Materialien, die als Gerüst
verwendet wurden, schließen
Collagengel (Fujisato et al., Biomaterials, 17: 155–162, 1995;
Hansen et al., Clin. Orthop., 256: 286–298, 1990; Mizuno et al.,
Exp. Cell. Res., 227: 89–97,
1996; Nixon et al., Am. J. Vet. Res., 54: 349–356, 1993; Sams et al., Osteoarthr.
Cartil., 3: 47–59,
1995; Sams et al.., Osteoarthr. Cartil., 3: 61–70, 1995), Fibrin-Kleber (Hendrickson
et al., J. Orthop. Res., 12: 485–497, 1994; Homminga et al.,
Acta Ortopedica Scandinavica, 64: 441–445, 1993; Tsai et al., J.

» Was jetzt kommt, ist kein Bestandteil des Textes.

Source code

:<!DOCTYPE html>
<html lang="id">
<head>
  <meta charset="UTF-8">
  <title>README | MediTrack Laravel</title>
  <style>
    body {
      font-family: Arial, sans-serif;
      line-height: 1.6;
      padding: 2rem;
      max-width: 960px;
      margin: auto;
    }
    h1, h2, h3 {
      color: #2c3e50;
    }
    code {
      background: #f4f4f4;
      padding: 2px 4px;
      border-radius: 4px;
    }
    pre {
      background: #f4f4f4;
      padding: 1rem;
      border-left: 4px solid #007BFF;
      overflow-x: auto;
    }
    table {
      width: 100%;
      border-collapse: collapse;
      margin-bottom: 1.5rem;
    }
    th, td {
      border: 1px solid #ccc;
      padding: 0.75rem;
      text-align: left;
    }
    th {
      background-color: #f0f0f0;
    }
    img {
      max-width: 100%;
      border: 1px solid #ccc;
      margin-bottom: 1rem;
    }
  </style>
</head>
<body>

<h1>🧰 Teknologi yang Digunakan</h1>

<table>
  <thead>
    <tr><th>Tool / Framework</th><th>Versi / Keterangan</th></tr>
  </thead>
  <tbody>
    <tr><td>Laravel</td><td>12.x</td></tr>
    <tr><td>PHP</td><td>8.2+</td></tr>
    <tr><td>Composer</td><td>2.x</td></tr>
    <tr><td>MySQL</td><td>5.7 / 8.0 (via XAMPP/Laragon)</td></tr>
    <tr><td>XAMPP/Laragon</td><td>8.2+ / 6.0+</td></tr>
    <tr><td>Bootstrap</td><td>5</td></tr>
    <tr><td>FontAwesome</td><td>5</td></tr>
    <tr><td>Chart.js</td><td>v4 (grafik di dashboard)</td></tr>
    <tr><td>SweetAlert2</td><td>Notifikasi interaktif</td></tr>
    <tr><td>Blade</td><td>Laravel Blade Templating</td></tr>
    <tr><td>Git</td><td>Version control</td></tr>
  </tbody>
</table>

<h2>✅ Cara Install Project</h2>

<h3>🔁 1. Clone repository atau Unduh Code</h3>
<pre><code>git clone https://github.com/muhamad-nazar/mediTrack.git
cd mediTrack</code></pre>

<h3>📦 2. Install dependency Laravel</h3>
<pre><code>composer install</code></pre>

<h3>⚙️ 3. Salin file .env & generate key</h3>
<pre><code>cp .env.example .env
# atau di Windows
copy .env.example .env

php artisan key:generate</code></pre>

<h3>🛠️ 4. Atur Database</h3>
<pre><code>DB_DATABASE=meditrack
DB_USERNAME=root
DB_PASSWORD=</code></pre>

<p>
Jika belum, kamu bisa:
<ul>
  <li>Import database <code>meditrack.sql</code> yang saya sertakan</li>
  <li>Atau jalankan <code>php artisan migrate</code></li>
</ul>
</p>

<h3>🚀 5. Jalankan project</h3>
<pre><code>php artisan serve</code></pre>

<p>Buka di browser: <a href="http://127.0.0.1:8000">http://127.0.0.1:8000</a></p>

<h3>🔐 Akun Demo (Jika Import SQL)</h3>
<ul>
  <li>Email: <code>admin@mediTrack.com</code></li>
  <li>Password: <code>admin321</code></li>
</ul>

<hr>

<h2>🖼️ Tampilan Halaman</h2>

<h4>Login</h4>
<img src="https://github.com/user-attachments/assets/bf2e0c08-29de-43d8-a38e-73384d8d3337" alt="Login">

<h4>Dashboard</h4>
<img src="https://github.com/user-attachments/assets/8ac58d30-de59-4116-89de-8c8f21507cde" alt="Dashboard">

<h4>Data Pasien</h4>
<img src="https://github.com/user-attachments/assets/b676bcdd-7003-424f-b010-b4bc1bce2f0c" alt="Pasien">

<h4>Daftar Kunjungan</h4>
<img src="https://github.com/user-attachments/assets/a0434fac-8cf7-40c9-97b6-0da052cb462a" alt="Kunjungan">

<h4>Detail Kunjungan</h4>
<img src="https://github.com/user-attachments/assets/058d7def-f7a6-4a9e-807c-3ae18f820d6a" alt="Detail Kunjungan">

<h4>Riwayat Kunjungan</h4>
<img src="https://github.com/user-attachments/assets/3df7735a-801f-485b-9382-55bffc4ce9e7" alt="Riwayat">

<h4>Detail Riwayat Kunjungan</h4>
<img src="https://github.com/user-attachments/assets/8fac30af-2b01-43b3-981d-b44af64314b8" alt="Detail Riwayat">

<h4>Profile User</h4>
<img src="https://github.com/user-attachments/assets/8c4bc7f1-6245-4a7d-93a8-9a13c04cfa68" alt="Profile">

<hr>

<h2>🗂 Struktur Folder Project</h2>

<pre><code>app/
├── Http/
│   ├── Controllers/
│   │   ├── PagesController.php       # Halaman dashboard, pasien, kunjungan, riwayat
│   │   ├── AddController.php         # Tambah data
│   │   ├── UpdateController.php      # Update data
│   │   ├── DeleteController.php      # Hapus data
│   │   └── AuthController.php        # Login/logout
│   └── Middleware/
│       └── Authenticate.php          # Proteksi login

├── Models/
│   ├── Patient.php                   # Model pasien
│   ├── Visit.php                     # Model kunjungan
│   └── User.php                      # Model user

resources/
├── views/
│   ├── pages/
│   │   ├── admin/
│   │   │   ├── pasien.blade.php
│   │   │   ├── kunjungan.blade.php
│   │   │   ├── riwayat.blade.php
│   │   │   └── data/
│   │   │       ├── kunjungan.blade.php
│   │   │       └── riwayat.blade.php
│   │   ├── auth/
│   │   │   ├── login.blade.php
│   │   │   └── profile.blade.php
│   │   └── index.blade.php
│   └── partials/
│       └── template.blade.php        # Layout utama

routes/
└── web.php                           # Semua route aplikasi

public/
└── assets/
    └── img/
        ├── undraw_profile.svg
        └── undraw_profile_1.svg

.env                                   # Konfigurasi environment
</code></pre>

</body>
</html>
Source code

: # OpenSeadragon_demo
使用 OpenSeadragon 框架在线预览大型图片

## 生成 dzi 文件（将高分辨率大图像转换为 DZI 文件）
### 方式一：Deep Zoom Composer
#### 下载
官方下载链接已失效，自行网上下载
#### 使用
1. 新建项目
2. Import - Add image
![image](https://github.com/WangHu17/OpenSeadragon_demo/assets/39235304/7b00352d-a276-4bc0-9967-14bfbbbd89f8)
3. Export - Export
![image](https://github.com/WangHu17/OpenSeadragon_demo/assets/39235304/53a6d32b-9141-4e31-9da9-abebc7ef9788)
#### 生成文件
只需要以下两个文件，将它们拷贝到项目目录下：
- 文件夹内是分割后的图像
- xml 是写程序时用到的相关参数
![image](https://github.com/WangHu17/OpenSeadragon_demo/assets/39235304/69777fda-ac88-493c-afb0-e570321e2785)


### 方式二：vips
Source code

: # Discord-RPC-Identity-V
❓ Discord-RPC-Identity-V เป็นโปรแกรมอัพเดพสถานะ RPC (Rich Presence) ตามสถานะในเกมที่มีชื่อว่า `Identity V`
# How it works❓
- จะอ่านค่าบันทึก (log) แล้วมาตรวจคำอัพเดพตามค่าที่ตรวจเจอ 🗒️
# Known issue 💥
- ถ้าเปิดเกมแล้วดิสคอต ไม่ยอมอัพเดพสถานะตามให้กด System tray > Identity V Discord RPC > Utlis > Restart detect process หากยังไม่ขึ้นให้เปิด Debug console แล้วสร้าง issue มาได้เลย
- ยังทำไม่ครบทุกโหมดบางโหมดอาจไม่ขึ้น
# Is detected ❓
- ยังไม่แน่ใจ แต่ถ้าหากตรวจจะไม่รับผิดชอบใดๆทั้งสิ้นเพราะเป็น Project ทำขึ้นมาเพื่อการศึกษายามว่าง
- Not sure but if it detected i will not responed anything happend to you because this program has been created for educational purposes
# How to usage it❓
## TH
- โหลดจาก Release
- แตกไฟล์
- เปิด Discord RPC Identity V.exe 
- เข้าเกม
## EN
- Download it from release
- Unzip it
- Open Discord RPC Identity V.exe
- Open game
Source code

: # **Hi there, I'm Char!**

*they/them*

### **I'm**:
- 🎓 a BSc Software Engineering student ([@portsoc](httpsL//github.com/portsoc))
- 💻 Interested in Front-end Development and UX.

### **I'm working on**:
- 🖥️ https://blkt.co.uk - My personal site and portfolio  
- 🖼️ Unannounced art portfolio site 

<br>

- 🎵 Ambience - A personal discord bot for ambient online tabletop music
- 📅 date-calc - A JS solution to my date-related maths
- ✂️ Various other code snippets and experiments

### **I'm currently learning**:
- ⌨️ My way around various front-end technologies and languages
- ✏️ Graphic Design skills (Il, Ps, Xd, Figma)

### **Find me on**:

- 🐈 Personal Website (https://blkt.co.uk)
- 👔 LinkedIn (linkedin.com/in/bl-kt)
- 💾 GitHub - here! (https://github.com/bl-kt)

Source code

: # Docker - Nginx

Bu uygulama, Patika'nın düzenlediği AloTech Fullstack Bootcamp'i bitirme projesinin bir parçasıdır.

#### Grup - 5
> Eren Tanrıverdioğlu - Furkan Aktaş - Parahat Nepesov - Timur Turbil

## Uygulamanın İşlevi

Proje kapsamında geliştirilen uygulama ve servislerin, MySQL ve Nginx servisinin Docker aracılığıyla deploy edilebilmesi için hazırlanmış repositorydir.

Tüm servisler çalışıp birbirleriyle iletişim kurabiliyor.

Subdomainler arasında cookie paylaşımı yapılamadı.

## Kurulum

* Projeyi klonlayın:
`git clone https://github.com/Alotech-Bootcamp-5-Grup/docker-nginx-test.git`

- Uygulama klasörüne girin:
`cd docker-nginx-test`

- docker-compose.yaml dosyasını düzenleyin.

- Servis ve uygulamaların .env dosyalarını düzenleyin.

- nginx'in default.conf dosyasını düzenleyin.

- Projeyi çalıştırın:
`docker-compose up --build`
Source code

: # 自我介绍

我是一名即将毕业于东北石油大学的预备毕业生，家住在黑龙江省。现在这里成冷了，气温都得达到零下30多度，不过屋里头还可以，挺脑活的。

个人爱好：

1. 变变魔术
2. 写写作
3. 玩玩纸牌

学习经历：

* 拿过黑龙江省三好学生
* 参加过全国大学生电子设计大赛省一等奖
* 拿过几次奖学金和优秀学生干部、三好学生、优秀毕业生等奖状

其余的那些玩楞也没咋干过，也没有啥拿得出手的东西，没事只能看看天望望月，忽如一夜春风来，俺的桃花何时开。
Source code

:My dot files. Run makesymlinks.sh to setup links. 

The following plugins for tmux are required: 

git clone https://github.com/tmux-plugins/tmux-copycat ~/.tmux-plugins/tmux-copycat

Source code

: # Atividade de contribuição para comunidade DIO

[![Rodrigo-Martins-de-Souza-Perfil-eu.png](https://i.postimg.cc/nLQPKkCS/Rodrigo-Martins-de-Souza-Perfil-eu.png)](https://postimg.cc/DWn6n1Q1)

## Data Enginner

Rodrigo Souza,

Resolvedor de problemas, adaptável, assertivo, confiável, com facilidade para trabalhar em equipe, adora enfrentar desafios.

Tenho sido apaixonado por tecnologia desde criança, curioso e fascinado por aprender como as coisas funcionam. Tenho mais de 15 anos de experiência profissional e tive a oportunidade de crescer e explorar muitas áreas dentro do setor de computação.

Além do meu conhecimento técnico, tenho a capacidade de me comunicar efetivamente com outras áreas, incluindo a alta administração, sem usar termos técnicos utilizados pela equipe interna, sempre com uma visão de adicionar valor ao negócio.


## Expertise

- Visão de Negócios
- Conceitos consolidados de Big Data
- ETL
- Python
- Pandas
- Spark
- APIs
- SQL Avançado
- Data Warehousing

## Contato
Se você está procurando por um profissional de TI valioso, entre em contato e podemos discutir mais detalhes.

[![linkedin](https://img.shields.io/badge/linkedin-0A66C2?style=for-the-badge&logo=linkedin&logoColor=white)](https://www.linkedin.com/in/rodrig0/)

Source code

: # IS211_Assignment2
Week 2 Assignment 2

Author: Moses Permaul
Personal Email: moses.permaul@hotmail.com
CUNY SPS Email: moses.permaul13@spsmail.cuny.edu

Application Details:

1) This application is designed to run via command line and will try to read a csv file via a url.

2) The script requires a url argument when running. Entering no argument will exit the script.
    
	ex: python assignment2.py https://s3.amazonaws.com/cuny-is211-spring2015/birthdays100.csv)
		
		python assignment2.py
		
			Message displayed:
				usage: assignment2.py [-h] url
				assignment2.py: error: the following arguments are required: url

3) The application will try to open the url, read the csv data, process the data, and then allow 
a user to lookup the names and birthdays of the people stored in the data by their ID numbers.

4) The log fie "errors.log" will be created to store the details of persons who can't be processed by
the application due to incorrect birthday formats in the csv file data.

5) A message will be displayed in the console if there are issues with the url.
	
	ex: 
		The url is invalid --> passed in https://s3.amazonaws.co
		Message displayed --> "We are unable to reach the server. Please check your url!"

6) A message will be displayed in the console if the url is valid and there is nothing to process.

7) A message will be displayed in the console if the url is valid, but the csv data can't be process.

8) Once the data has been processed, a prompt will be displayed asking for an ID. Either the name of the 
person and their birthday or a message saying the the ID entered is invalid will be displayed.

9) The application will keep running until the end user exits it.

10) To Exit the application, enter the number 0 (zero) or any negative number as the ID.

Formosan Med. Assoc., 3(Suppl): 239–245, 1993), Polyglycolsäure (Freed
et al., Biotechnology, 12: 689–693,
1994; Vacanti et al., Am. J. Sports Med., 22: 485–488, 1994), Polyethylenoxidgel
(Sims et al., Plast. Reconstr. Surgery, 98: 843–850, 1996), Alginatgel (Van
Susante et al., Acta Ortopedica Scandinavica, 6: 549–556, 1995),
Kohlenstofffaserpads (Brittberg et al., Clin. Orthop., 326: 270–283, 1996)
und xenogene Matrix (Caruso et al., J. Orthop. Res., 14: 102–107, 1996)
ein.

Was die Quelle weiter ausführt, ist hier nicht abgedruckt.